■ YOUR ASSIGNMENT ■
Omit the images, then output each of the records below exactly.

★ ★ ★

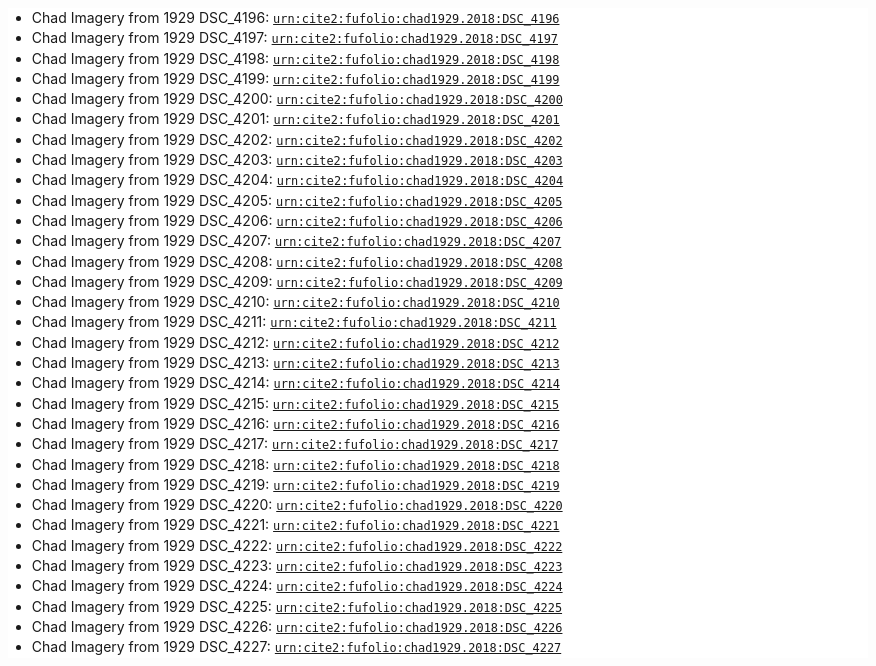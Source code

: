 - Chad Imagery from 1929 DSC_4196: [`urn:cite2:fufolio:chad1929.2018:DSC_4196`](http://www.homermultitext.org/ict2/?urn=urn:cite2:fufolio:chad1929.2018:DSC_4196)
- Chad Imagery from 1929 DSC_4197: [`urn:cite2:fufolio:chad1929.2018:DSC_4197`](http://www.homermultitext.org/ict2/?urn=urn:cite2:fufolio:chad1929.2018:DSC_4197)
- Chad Imagery from 1929 DSC_4198: [`urn:cite2:fufolio:chad1929.2018:DSC_4198`](http://www.homermultitext.org/ict2/?urn=urn:cite2:fufolio:chad1929.2018:DSC_4198)
- Chad Imagery from 1929 DSC_4199: [`urn:cite2:fufolio:chad1929.2018:DSC_4199`](http://www.homermultitext.org/ict2/?urn=urn:cite2:fufolio:chad1929.2018:DSC_4199)
- Chad Imagery from 1929 DSC_4200: [`urn:cite2:fufolio:chad1929.2018:DSC_4200`](http://www.homermultitext.org/ict2/?urn=urn:cite2:fufolio:chad1929.2018:DSC_4200)
- Chad Imagery from 1929 DSC_4201: [`urn:cite2:fufolio:chad1929.2018:DSC_4201`](http://www.homermultitext.org/ict2/?urn=urn:cite2:fufolio:chad1929.2018:DSC_4201)
- Chad Imagery from 1929 DSC_4202: [`urn:cite2:fufolio:chad1929.2018:DSC_4202`](http://www.homermultitext.org/ict2/?urn=urn:cite2:fufolio:chad1929.2018:DSC_4202)
- Chad Imagery from 1929 DSC_4203: [`urn:cite2:fufolio:chad1929.2018:DSC_4203`](http://www.homermultitext.org/ict2/?urn=urn:cite2:fufolio:chad1929.2018:DSC_4203)
- Chad Imagery from 1929 DSC_4204: [`urn:cite2:fufolio:chad1929.2018:DSC_4204`](http://www.homermultitext.org/ict2/?urn=urn:cite2:fufolio:chad1929.2018:DSC_4204)
- Chad Imagery from 1929 DSC_4205: [`urn:cite2:fufolio:chad1929.2018:DSC_4205`](http://www.homermultitext.org/ict2/?urn=urn:cite2:fufolio:chad1929.2018:DSC_4205)
- Chad Imagery from 1929 DSC_4206: [`urn:cite2:fufolio:chad1929.2018:DSC_4206`](http://www.homermultitext.org/ict2/?urn=urn:cite2:fufolio:chad1929.2018:DSC_4206)
- Chad Imagery from 1929 DSC_4207: [`urn:cite2:fufolio:chad1929.2018:DSC_4207`](http://www.homermultitext.org/ict2/?urn=urn:cite2:fufolio:chad1929.2018:DSC_4207)
- Chad Imagery from 1929 DSC_4208: [`urn:cite2:fufolio:chad1929.2018:DSC_4208`](http://www.homermultitext.org/ict2/?urn=urn:cite2:fufolio:chad1929.2018:DSC_4208)
- Chad Imagery from 1929 DSC_4209: [`urn:cite2:fufolio:chad1929.2018:DSC_4209`](http://www.homermultitext.org/ict2/?urn=urn:cite2:fufolio:chad1929.2018:DSC_4209)
- Chad Imagery from 1929 DSC_4210: [`urn:cite2:fufolio:chad1929.2018:DSC_4210`](http://www.homermultitext.org/ict2/?urn=urn:cite2:fufolio:chad1929.2018:DSC_4210)
- Chad Imagery from 1929 DSC_4211: [`urn:cite2:fufolio:chad1929.2018:DSC_4211`](http://www.homermultitext.org/ict2/?urn=urn:cite2:fufolio:chad1929.2018:DSC_4211)
- Chad Imagery from 1929 DSC_4212: [`urn:cite2:fufolio:chad1929.2018:DSC_4212`](http://www.homermultitext.org/ict2/?urn=urn:cite2:fufolio:chad1929.2018:DSC_4212)
- Chad Imagery from 1929 DSC_4213: [`urn:cite2:fufolio:chad1929.2018:DSC_4213`](http://www.homermultitext.org/ict2/?urn=urn:cite2:fufolio:chad1929.2018:DSC_4213)
- Chad Imagery from 1929 DSC_4214: [`urn:cite2:fufolio:chad1929.2018:DSC_4214`](http://www.homermultitext.org/ict2/?urn=urn:cite2:fufolio:chad1929.2018:DSC_4214)
- Chad Imagery from 1929 DSC_4215: [`urn:cite2:fufolio:chad1929.2018:DSC_4215`](http://www.homermultitext.org/ict2/?urn=urn:cite2:fufolio:chad1929.2018:DSC_4215)
- Chad Imagery from 1929 DSC_4216: [`urn:cite2:fufolio:chad1929.2018:DSC_4216`](http://www.homermultitext.org/ict2/?urn=urn:cite2:fufolio:chad1929.2018:DSC_4216)
- Chad Imagery from 1929 DSC_4217: [`urn:cite2:fufolio:chad1929.2018:DSC_4217`](http://www.homermultitext.org/ict2/?urn=urn:cite2:fufolio:chad1929.2018:DSC_4217)
- Chad Imagery from 1929 DSC_4218: [`urn:cite2:fufolio:chad1929.2018:DSC_4218`](http://www.homermultitext.org/ict2/?urn=urn:cite2:fufolio:chad1929.2018:DSC_4218)
- Chad Imagery from 1929 DSC_4219: [`urn:cite2:fufolio:chad1929.2018:DSC_4219`](http://www.homermultitext.org/ict2/?urn=urn:cite2:fufolio:chad1929.2018:DSC_4219)
- Chad Imagery from 1929 DSC_4220: [`urn:cite2:fufolio:chad1929.2018:DSC_4220`](http://www.homermultitext.org/ict2/?urn=urn:cite2:fufolio:chad1929.2018:DSC_4220)
- Chad Imagery from 1929 DSC_4221: [`urn:cite2:fufolio:chad1929.2018:DSC_4221`](http://www.homermultitext.org/ict2/?urn=urn:cite2:fufolio:chad1929.2018:DSC_4221)
- Chad Imagery from 1929 DSC_4222: [`urn:cite2:fufolio:chad1929.2018:DSC_4222`](http://www.homermultitext.org/ict2/?urn=urn:cite2:fufolio:chad1929.2018:DSC_4222)
- Chad Imagery from 1929 DSC_4223: [`urn:cite2:fufolio:chad1929.2018:DSC_4223`](http://www.homermultitext.org/ict2/?urn=urn:cite2:fufolio:chad1929.2018:DSC_4223)
- Chad Imagery from 1929 DSC_4224: [`urn:cite2:fufolio:chad1929.2018:DSC_4224`](http://www.homermultitext.org/ict2/?urn=urn:cite2:fufolio:chad1929.2018:DSC_4224)
- Chad Imagery from 1929 DSC_4225: [`urn:cite2:fufolio:chad1929.2018:DSC_4225`](http://www.homermultitext.org/ict2/?urn=urn:cite2:fufolio:chad1929.2018:DSC_4225)
- Chad Imagery from 1929 DSC_4226: [`urn:cite2:fufolio:chad1929.2018:DSC_4226`](http://www.homermultitext.org/ict2/?urn=urn:cite2:fufolio:chad1929.2018:DSC_4226)
- Chad Imagery from 1929 DSC_4227: [`urn:cite2:fufolio:chad1929.2018:DSC_4227`](http://www.homermultitext.org/ict2/?urn=urn:cite2:fufolio:chad1929.2018:DSC_4227)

★ ★ ★

■ SOLUTION TO THE EXERCISE ■
Source code

: - Chad Imagery from 1929 DSC_4196: [`urn:cite2:fufolio:chad1929.2018:DSC_4196`](http://www.homermultitext.org/ict2/?urn=urn:cite2:fufolio:chad1929.2018:DSC_4196)
- Chad Imagery from 1929 DSC_4197: [`urn:cite2:fufolio:chad1929.2018:DSC_4197`](http://www.homermultitext.org/ict2/?urn=urn:cite2:fufolio:chad1929.2018:DSC_4197)
- Chad Imagery from 1929 DSC_4198: [`urn:cite2:fufolio:chad1929.2018:DSC_4198`](http://www.homermultitext.org/ict2/?urn=urn:cite2:fufolio:chad1929.2018:DSC_4198)
- Chad Imagery from 1929 DSC_4199: [`urn:cite2:fufolio:chad1929.2018:DSC_4199`](http://www.homermultitext.org/ict2/?urn=urn:cite2:fufolio:chad1929.2018:DSC_4199)
- Chad Imagery from 1929 DSC_4200: [`urn:cite2:fufolio:chad1929.2018:DSC_4200`](http://www.homermultitext.org/ict2/?urn=urn:cite2:fufolio:chad1929.2018:DSC_4200)
- Chad Imagery from 1929 DSC_4201: [`urn:cite2:fufolio:chad1929.2018:DSC_4201`](http://www.homermultitext.org/ict2/?urn=urn:cite2:fufolio:chad1929.2018:DSC_4201)
- Chad Imagery from 1929 DSC_4202: [`urn:cite2:fufolio:chad1929.2018:DSC_4202`](http://www.homermultitext.org/ict2/?urn=urn:cite2:fufolio:chad1929.2018:DSC_4202)
- Chad Imagery from 1929 DSC_4203: [`urn:cite2:fufolio:chad1929.2018:DSC_4203`](http://www.homermultitext.org/ict2/?urn=urn:cite2:fufolio:chad1929.2018:DSC_4203)
- Chad Imagery from 1929 DSC_4204: [`urn:cite2:fufolio:chad1929.2018:DSC_4204`](http://www.homermultitext.org/ict2/?urn=urn:cite2:fufolio:chad1929.2018:DSC_4204)
- Chad Imagery from 1929 DSC_4205: [`urn:cite2:fufolio:chad1929.2018:DSC_4205`](http://www.homermultitext.org/ict2/?urn=urn:cite2:fufolio:chad1929.2018:DSC_4205)
- Chad Imagery from 1929 DSC_4206: [`urn:cite2:fufolio:chad1929.2018:DSC_4206`](http://www.homermultitext.org/ict2/?urn=urn:cite2:fufolio:chad1929.2018:DSC_4206)
- Chad Imagery from 1929 DSC_4207: [`urn:cite2:fufolio:chad1929.2018:DSC_4207`](http://www.homermultitext.org/ict2/?urn=urn:cite2:fufolio:chad1929.2018:DSC_4207)
- Chad Imagery from 1929 DSC_4208: [`urn:cite2:fufolio:chad1929.2018:DSC_4208`](http://www.homermultitext.org/ict2/?urn=urn:cite2:fufolio:chad1929.2018:DSC_4208)
- Chad Imagery from 1929 DSC_4209: [`urn:cite2:fufolio:chad1929.2018:DSC_4209`](http://www.homermultitext.org/ict2/?urn=urn:cite2:fufolio:chad1929.2018:DSC_4209)
- Chad Imagery from 1929 DSC_4210: [`urn:cite2:fufolio:chad1929.2018:DSC_4210`](http://www.homermultitext.org/ict2/?urn=urn:cite2:fufolio:chad1929.2018:DSC_4210)
- Chad Imagery from 1929 DSC_4211: [`urn:cite2:fufolio:chad1929.2018:DSC_4211`](http://www.homermultitext.org/ict2/?urn=urn:cite2:fufolio:chad1929.2018:DSC_4211)
- Chad Imagery from 1929 DSC_4212: [`urn:cite2:fufolio:chad1929.2018:DSC_4212`](http://www.homermultitext.org/ict2/?urn=urn:cite2:fufolio:chad1929.2018:DSC_4212)
- Chad Imagery from 1929 DSC_4213: [`urn:cite2:fufolio:chad1929.2018:DSC_4213`](http://www.homermultitext.org/ict2/?urn=urn:cite2:fufolio:chad1929.2018:DSC_4213)
- Chad Imagery from 1929 DSC_4214: [`urn:cite2:fufolio:chad1929.2018:DSC_4214`](http://www.homermultitext.org/ict2/?urn=urn:cite2:fufolio:chad1929.2018:DSC_4214)
- Chad Imagery from 1929 DSC_4215: [`urn:cite2:fufolio:chad1929.2018:DSC_4215`](http://www.homermultitext.org/ict2/?urn=urn:cite2:fufolio:chad1929.2018:DSC_4215)
- Chad Imagery from 1929 DSC_4216: [`urn:cite2:fufolio:chad1929.2018:DSC_4216`](http://www.homermultitext.org/ict2/?urn=urn:cite2:fufolio:chad1929.2018:DSC_4216)
- Chad Imagery from 1929 DSC_4217: [`urn:cite2:fufolio:chad1929.2018:DSC_4217`](http://www.homermultitext.org/ict2/?urn=urn:cite2:fufolio:chad1929.2018:DSC_4217)
- Chad Imagery from 1929 DSC_4218: [`urn:cite2:fufolio:chad1929.2018:DSC_4218`](http://www.homermultitext.org/ict2/?urn=urn:cite2:fufolio:chad1929.2018:DSC_4218)
- Chad Imagery from 1929 DSC_4219: [`urn:cite2:fufolio:chad1929.2018:DSC_4219`](http://www.homermultitext.org/ict2/?urn=urn:cite2:fufolio:chad1929.2018:DSC_4219)
- Chad Imagery from 1929 DSC_4220: [`urn:cite2:fufolio:chad1929.2018:DSC_4220`](http://www.homermultitext.org/ict2/?urn=urn:cite2:fufolio:chad1929.2018:DSC_4220)
- Chad Imagery from 1929 DSC_4221: [`urn:cite2:fufolio:chad1929.2018:DSC_4221`](http://www.homermultitext.org/ict2/?urn=urn:cite2:fufolio:chad1929.2018:DSC_4221)
- Chad Imagery from 1929 DSC_4222: [`urn:cite2:fufolio:chad1929.2018:DSC_4222`](http://www.homermultitext.org/ict2/?urn=urn:cite2:fufolio:chad1929.2018:DSC_4222)
- Chad Imagery from 1929 DSC_4223: [`urn:cite2:fufolio:chad1929.2018:DSC_4223`](http://www.homermultitext.org/ict2/?urn=urn:cite2:fufolio:chad1929.2018:DSC_4223)
- Chad Imagery from 1929 DSC_4224: [`urn:cite2:fufolio:chad1929.2018:DSC_4224`](http://www.homermultitext.org/ict2/?urn=urn:cite2:fufolio:chad1929.2018:DSC_4224)
- Chad Imagery from 1929 DSC_4225: [`urn:cite2:fufolio:chad1929.2018:DSC_4225`](http://www.homermultitext.org/ict2/?urn=urn:cite2:fufolio:chad1929.2018:DSC_4225)
- Chad Imagery from 1929 DSC_4226: [`urn:cite2:fufolio:chad1929.2018:DSC_4226`](http://www.homermultitext.org/ict2/?urn=urn:cite2:fufolio:chad1929.2018:DSC_4226)
- Chad Imagery from 1929 DSC_4227: [`urn:cite2:fufolio:chad1929.2018:DSC_4227`](http://www.homermultitext.org/ict2/?urn=urn:cite2:fufolio:chad1929.2018:DSC_4227)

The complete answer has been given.